Make COPY extendable in order to support Parquet and other formats

Started by Aleksander Alekseevover 3 years ago11 messages
#1Aleksander Alekseev
aleksander@timescale.com

Hi hackers,

In several conversations I had recently with colleagues it was pointed
out that it would be great if PostgreSQL supported COPY to/from
Parquet and other formats. I've found a corresponding discussion [1]/messages/by-id/20180210151304.fonjztsynewldfba@gmail.com
on pgsql-general@. The consensus reached back in 2018 seems to be that
this shouldn't be implemented in the core but rather an API should be
provided for the extensions. To my knowledge this was never
implemented though.

I would like to invest some time into providing a corresponding patch
for the core and implementing "pg_copy_parquet" extension as a
practical example, and yet another, a bit simpler, extension as an API
usage example for the core codebase. I just wanted to double-check
that this is still a wanted feature and no one on pgsql-hackers@
objects the idea.

Any feedback, suggestions and ideas are most welcome.

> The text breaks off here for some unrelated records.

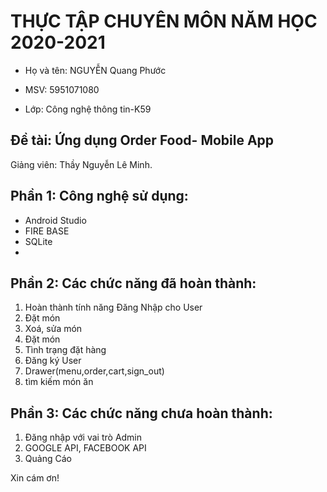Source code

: # THỰC TẬP CHUYÊN MÔN NĂM HỌC 2020-2021
* Họ và tên: NGUYỄN Quang Phước
* MSV: 5951071080

* Lớp: Công nghệ thông tin-K59


## Đề tài: Ứng dụng Order Food- Mobile App
Giảng viên: Thầy Nguyễn Lê Minh. 

## Phần 1: Công nghệ sử dụng:
 * Android Studio
 * FIRE BASE
 * SQLite
 *
## Phần 2: Các chức năng đã hoàn thành:
1. Hoàn thành tính năng Đăng Nhập cho User
2. Đặt món
3. Xoá, sửa món
4. Đặt món
5. Tình trạng đặt hàng
6. Đăng ký User
7. Drawer(menu,order,cart,sign_out)
8. tìm kiếm món ăn

## Phần 3: Các chức năng chưa hoàn thành:
1. Đăng nhập với vai trò Admin
2. GOOGLE API, FACEBOOK API
3. Quảng Cáo

Xin cám ơn!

[1]: /messages/by-id/20180210151304.fonjztsynewldfba@gmail.com

--
Best regards,
Aleksander Alekseev

#2Ashutosh Bapat
ashutosh.bapat.oss@gmail.com
In reply to: Aleksander Alekseev (#1)
Re: Make COPY extendable in order to support Parquet and other formats

On Mon, Jun 20, 2022 at 8:35 PM Aleksander Alekseev
<aleksander@timescale.com> wrote:

I would like to invest some time into providing a corresponding patch
for the core and implementing "pg_copy_parquet" extension as a
practical example, and yet another, a bit simpler, extension as an API
usage example for the core codebase. I just wanted to double-check
that this is still a wanted feature and no one on pgsql-hackers@
objects the idea.

An extension just for COPY to/from parquet looks limited in
functionality. Shouldn't this be viewed as an FDW or Table AM support
for parquet or other formats? Of course the later is much larger in
scope compared to the first one. But there may already be efforts
underway [1]
https://www.postgresql.org/about/news/parquet-s3-fdw-01-was-newly-released-2179/

I have not used it myself or worked with it.

--
Best Wishes,
Ashutosh Bapat

#3Aleksander Alekseev
aleksander@timescale.com
In reply to: Ashutosh Bapat (#2)
Re: Make COPY extendable in order to support Parquet and other formats

Hi Ashutosh,

An extension just for COPY to/from parquet looks limited in
functionality. Shouldn't this be viewed as an FDW or Table AM support
for parquet or other formats? Of course the later is much larger in
scope compared to the first one. But there may already be efforts
underway
https://www.postgresql.org/about/news/parquet-s3-fdw-01-was-newly-released-2179/

Many thanks for sharing your thoughts on this!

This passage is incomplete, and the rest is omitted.